Birçok kültürde olduğu gibi yakınların bir araya gelmek zorunda olduğu, yoğun duyguların ortaya çıkabileceği düğün, bayram, cenaze gibi etkinlikler sırların patlak vermesi için önemli tetikleyicilerdir. Ancak yıllarca saklanılan bu sırların böyle ani, plansız bir şekilde ortalığa saçılması sırrın saklanıldığı kişi ya da kişiler için çok daha yıkıcı, travmatik bir deneyime neden olabilir. Bu nedenle sır açıklanmaya karar verildiğinde bir planlama yapmak oldukça önemli bir ihtiyaçtır.

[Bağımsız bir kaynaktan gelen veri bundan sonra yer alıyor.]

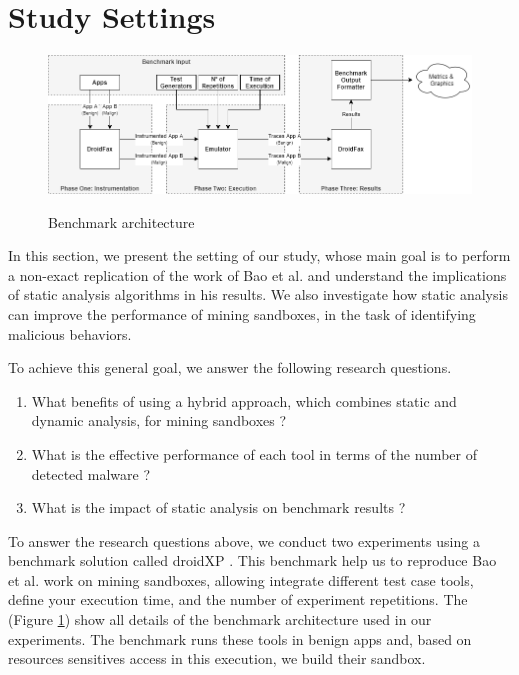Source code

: \section{Study Settings}

\begin{figure}[ht]
  \includegraphics[width=1\textwidth]{images/benchmark3.png}
  \label{benchArq}
  \caption{Benchmark architecture}
  \label{fig:benchArq}
\end{figure}

In this section, we present the setting of our study, whose main goal is to perform a non-exact replication of the work of Bao et al. and understand the implications of static analysis algorithms in his results. We also investigate how static analysis can improve the performance of mining sandboxes, in the task of identifying malicious behaviors.

To achieve this general goal, we answer the following research questions. 

\begin{enumerate}[(RQ1)]
\item What benefits of using a hybrid approach, which combines static and dynamic analysis, for mining sandboxes ?
\item What is the effective performance of each tool in terms of the number of detected malware ?
\item What is the impact of static analysis on benchmark results ?
\end{enumerate}

To answer the research questions above, we conduct two experiments using a benchmark solution called droidXP \cite{DBLP:conf/scam/CostaMCMVBC20}. This benchmark help us to reproduce Bao et al. work on mining sandboxes, allowing integrate different test case tools, define your execution time, and the number of experiment repetitions. The (Figure \ref{fig:benchArq}) show all details of the benchmark architecture used in our experiments. The benchmark runs these tools in benign apps and, based on resources sensitives access in this execution, we build their sandbox.

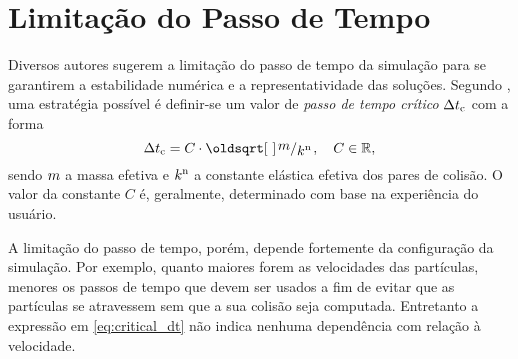 




\section{Limitação do Passo de Tempo}

Diversos autores sugerem a limitação do passo de tempo da simulação para se garantirem a estabilidade numérica e a representatividade das soluções. Segundo , uma estratégia possível é definir-se um valor de \textit{passo de tempo crítico} \(\Delta t_{\text{c}}\) com a forma
\begin{equation} \label{eq:critical_dt}
	\criticalDt = C\cdot\sqrt{\bigslant{\mass}{\effectiveNormalElastic}},\quad C\in\real,
\end{equation}
sendo \(m\) a massa efetiva e \(k^{\text{n}}\) a constante elástica efetiva dos pares de colisão. O valor da constante \(C\) é, geralmente, determinado com base na experiência do usuário.

A limitação do passo de tempo, porém, depende fortemente da configuração da simulação. Por exemplo, quanto maiores forem as velocidades das partículas, menores os passos de tempo que devem ser usados a fim de evitar que as partículas se atravessem sem que a sua colisão seja computada. Entretanto a expressão em \eqref{eq:critical_dt} não indica nenhuma dependência com relação à velocidade.

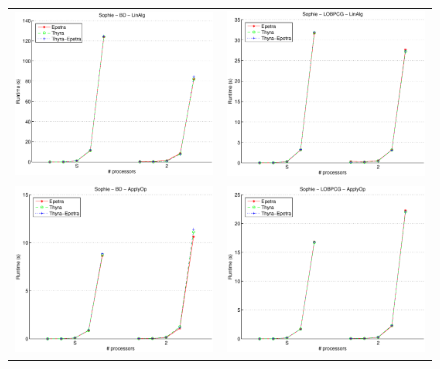 \documentclass[10pt]{article}
\begin{document}
\begin{figure}[htp]
\begin{tabular}{cc}
\includegraphics[width=2.50in]{results/sophie/Sophie-BD-LinAlg_ln.eps} &
\includegraphics[width=2.50in]{results/sophie/Sophie-LOBPCG-LinAlg_ln.eps} \\
\includegraphics[width=2.50in]{results/sophie/Sophie-BD-ApplyOp_ln.eps} &
\includegraphics[width=2.50in]{results/sophie/Sophie-LOBPCG-ApplyOp_ln.eps} \\

\end{tabular}
\end{figure}
\end{document}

Kimlerin nasıl etkilenebileceğini, neyin nasıl açıklanabileceğini, sırrın saklanması altındaki gerekçeleri düşünmek, açıkça ve dürüstçe ifade etmeye hazırlıklı olmak gerekir. Mümkünse ve riskli değilse sırrın saklandığı muhatapları bir araya getirerek açıklama yapmak iyi olabilir. Sırrın saklandığı kişileri dinlemeye ve merak ettiği soruları cevaplamaya hazırlıklı olmak kolaylaştırıcı olacaktır. Tüm bunlar zararı azaltacak müdahaleler olabilir. Bunun yanı sıra sır açıklandı ve bitti bir daha bu konuda konuşulmayacak gibi düşünülmemelidir. Bu kolay bir deneyim değil ve kişiler birçok kere bu konuda konuşma, soru sorma, duygularını ifade etme ihtiyacı duyabilir. Bu ihtiyaçları görüldükçe konuşuldukça yoğun duygular sönmeye başlayacaktır. Özdemir Asaf’ın dediği gibi “Ölüm gibi bir şey oldu ama kimse ölmedi.” ve telafisi için de bir arada ve iletişime açık olmak kıymetli. Hep keyifli sırlar saklamak dileğiyle…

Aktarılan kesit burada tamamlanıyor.